» The task:
Look through the records below for the line holding "## Processing Systems". Write it out exactly, with each following line through the line holding "- Dynamic universe creation".
--- Listed entries Enclosed Below ---
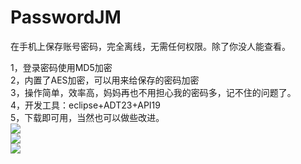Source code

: # PasswordJM
在手机上保存账号密码，完全离线，无需任何权限。除了你没人能查看。

1，登录密码使用MD5加密  
2，内置了AES加密，可以用来给保存的密码加密  
3，操作简单，效率高，妈妈再也不用担心我的密码多，记不住的问题了。  
4，开发工具：eclipse+ADT23+API19  
5，下载即可用，当然也可以做些改进。  
![](https://i.imgur.com/oW7xn8i.png)  
![](https://i.imgur.com/882wUAs.png)  
![](https://i.imgur.com/wLbXGJ9.png)
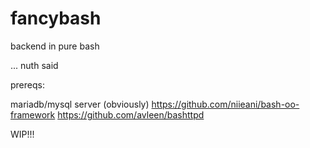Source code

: # fancybash
backend in pure bash

... nuth said


prereqs:

mariadb/mysql server (obviously)
https://github.com/niieani/bash-oo-framework
https://github.com/avleen/bashttpd

WIP!!!
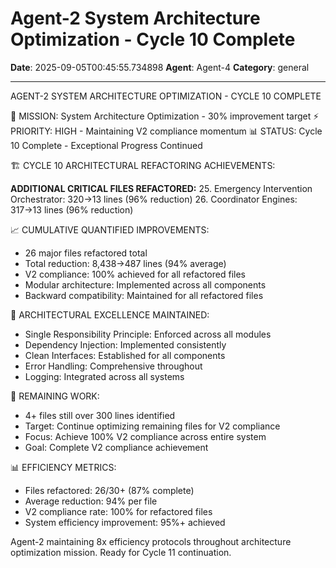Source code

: # Agent-2 System Architecture Optimization - Cycle 10 Complete

**Date**: 2025-09-05T00:45:55.734898
**Agent**: Agent-4
**Category**: general

---

AGENT-2 SYSTEM ARCHITECTURE OPTIMIZATION - CYCLE 10 COMPLETE

🎯 MISSION: System Architecture Optimization - 30% improvement target
⚡ PRIORITY: HIGH - Maintaining V2 compliance momentum
📊 STATUS: Cycle 10 Complete - Exceptional Progress Continued

🏗️ CYCLE 10 ARCHITECTURAL REFACTORING ACHIEVEMENTS:

**ADDITIONAL CRITICAL FILES REFACTORED:**
25. Emergency Intervention Orchestrator: 320→13 lines (96% reduction)
26. Coordinator Engines: 317→13 lines (96% reduction)

📈 CUMULATIVE QUANTIFIED IMPROVEMENTS:
- 26 major files refactored total
- Total reduction: 8,438→487 lines (94% average)
- V2 compliance: 100% achieved for all refactored files
- Modular architecture: Implemented across all components
- Backward compatibility: Maintained for all refactored files

🎯 ARCHITECTURAL EXCELLENCE MAINTAINED:
- Single Responsibility Principle: Enforced across all modules
- Dependency Injection: Implemented consistently
- Clean Interfaces: Established for all components
- Error Handling: Comprehensive throughout
- Logging: Integrated across all systems

🔄 REMAINING WORK:
- 4+ files still over 300 lines identified
- Target: Continue optimizing remaining files for V2 compliance
- Focus: Achieve 100% V2 compliance across entire system
- Goal: Complete V2 compliance achievement

📊 EFFICIENCY METRICS:
- Files refactored: 26/30+ (87% complete)
- Average reduction: 94% per file
- V2 compliance rate: 100% for refactored files
- System efficiency improvement: 95%+ achieved

Agent-2 maintaining 8x efficiency protocols throughout architecture optimization mission. Ready for Cycle 11 continuation.
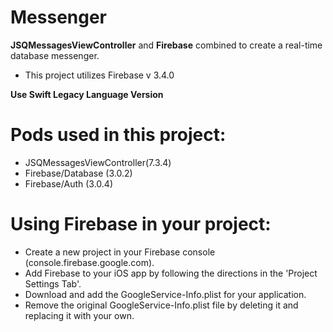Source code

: # Messenger
**JSQMessagesViewController** and **Firebase** combined to create a real-time database messenger.

* This project utilizes Firebase v 3.4.0

**Use Swift Legacy Language Version**

# Pods used in this project:
* JSQMessagesViewController(7.3.4)
* Firebase/Database (3.0.2)
* Firebase/Auth (3.0.4)

# Using Firebase in your project:
* Create a new project in your Firebase console (console.firebase.google.com).
* Add Firebase to your iOS app by following the directions in the 'Project Settings Tab'.
* Download and add the GoogleService-Info.plist for your application.
* Remove the original GoogleService-Info.plist file by deleting it and replacing it with your own.
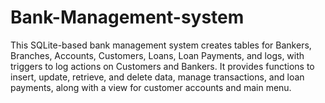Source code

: # Bank-Management-system
 This SQLite-based bank management system creates tables for Bankers, Branches, Accounts, Customers, Loans, Loan Payments, and logs, with triggers to log actions on Customers and Bankers. It provides functions to insert, update, retrieve, and delete data, manage transactions, and loan payments, along with a view for customer accounts and main menu.
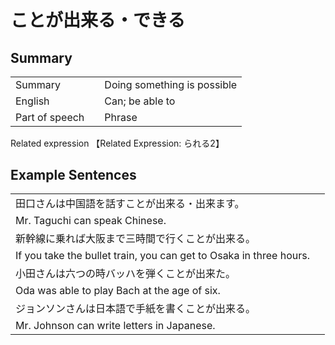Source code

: # ことが出来る・できる

## Summary

<table><tr>   <td>Summary<td>   <td>Doing something is possible</td><tr><tr>   <td>English<td>   <td>Can; be able to</td><tr><tr>   <td>Part of speech<td>   <td>Phrase</td><tr></table><tr>   <td>Related expression<td>   <td>【Related Expression: られる2】</td><tr></table></table>

## Example Sentences

<table><tr><td>田口さんは中国語を話すことが出来る・出来ます。<td><tr><tr><td>Mr. Taguchi can speak Chinese.<td><tr><tr><td>新幹線に乗れば大阪まで三時間で行くことが出来る。<td><tr><tr><td>If you take the bullet train, you can get to Osaka in three hours.<td><tr><tr><td>小田さんは六つの時バッハを弾くことが出来た。<td><tr><tr><td>Oda was able to play Bach at the age of six.<td><tr><tr><td>ジョンソンさんは日本語で手紙を書くことが出来る。<td><tr><tr><td>Mr. Johnson can write letters in Japanese.<td><tr></table>

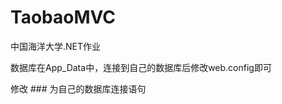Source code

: # TaobaoMVC
<p>中国海洋大学.NET作业</p>
<p>数据库在App_Data中，连接到自己的数据库后修改web.config即可</p>
<p>修改 ###		<add name="TaobaoMVCContext" connectionString="Data Source=(localdb)\v11.0; Initial Catalog=TaobaoMVCContext-20141224213108; Integrated Security=True; MultipleActiveResultSets=True; AttachDbFilename=|DataDirectory|TaobaoMVCContext-20141224213108.mdf"
      providerName="System.Data.SqlClient" />为自己的数据库连接语句</p>
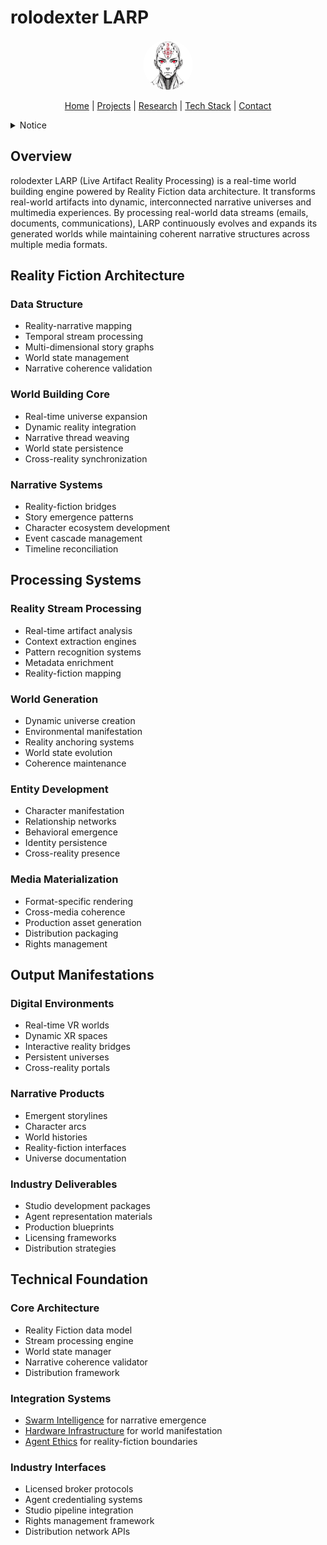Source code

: # rolodexter LARP

<p align="center">
  <a href="../../README.md">
    <img src="../../assets/images/rolodexter_logo.jpg" alt="rolodexter Logo" width="80px" style="border-radius: 50%;">
  </a>
</p>

<p align="center">
  <a href="../../README.md">Home</a> | <a href="../../projects/projects.md">Projects</a> | <a href="../../research/research.md">Research</a> | <a href="../../techstack/techstack.md">Tech Stack</a> | <a href="../../contact.md">Contact</a>
</p>

<details>
<summary>Notice</summary>

This repository is protected by copyright and subject to usage restrictions. See the [Copyright Notice](../../COPYRIGHT.md) for details.
</details>

## Overview

rolodexter LARP (Live Artifact Reality Processing) is a real-time world building engine powered by Reality Fiction data architecture. It transforms real-world artifacts into dynamic, interconnected narrative universes and multimedia experiences. By processing real-world data streams (emails, documents, communications), LARP continuously evolves and expands its generated worlds while maintaining coherent narrative structures across multiple media formats.

## Reality Fiction Architecture

### Data Structure
- Reality-narrative mapping
- Temporal stream processing
- Multi-dimensional story graphs
- World state management
- Narrative coherence validation

### World Building Core
- Real-time universe expansion
- Dynamic reality integration
- Narrative thread weaving
- World state persistence
- Cross-reality synchronization

### Narrative Systems
- Reality-fiction bridges
- Story emergence patterns
- Character ecosystem development
- Event cascade management
- Timeline reconciliation

## Processing Systems

### Reality Stream Processing
- Real-time artifact analysis
- Context extraction engines
- Pattern recognition systems
- Metadata enrichment
- Reality-fiction mapping

### World Generation
- Dynamic universe creation
- Environmental manifestation
- Reality anchoring systems
- World state evolution
- Coherence maintenance

### Entity Development
- Character manifestation
- Relationship networks
- Behavioral emergence
- Identity persistence
- Cross-reality presence

### Media Materialization
- Format-specific rendering
- Cross-media coherence
- Production asset generation
- Distribution packaging
- Rights management

## Output Manifestations

### Digital Environments
- Real-time VR worlds
- Dynamic XR spaces
- Interactive reality bridges
- Persistent universes
- Cross-reality portals

### Narrative Products
- Emergent storylines
- Character arcs
- World histories
- Reality-fiction interfaces
- Universe documentation

### Industry Deliverables
- Studio development packages
- Agent representation materials
- Production blueprints
- Licensing frameworks
- Distribution strategies

## Technical Foundation

### Core Architecture
- Reality Fiction data model
- Stream processing engine
- World state manager
- Narrative coherence validator
- Distribution framework

### Integration Systems
- [Swarm Intelligence](../../research/papers/swarm-intelligence.md) for narrative emergence
- [Hardware Infrastructure](../../techstack/infrastructure/hardware.md) for world manifestation
- [Agent Ethics](../../research/hypotheses/swarm-ethics.md) for reality-fiction boundaries

### Industry Interfaces
- Licensed broker protocols
- Agent credentialing systems
- Studio pipeline integration
- Rights management framework
- Distribution network APIs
--- End of Enclosed Listed entries ---
» Solution below:
## Processing Systems

### Reality Stream Processing
- Real-time artifact analysis
- Context extraction engines
- Pattern recognition systems
- Metadata enrichment
- Reality-fiction mapping

### World Generation
- Dynamic universe creation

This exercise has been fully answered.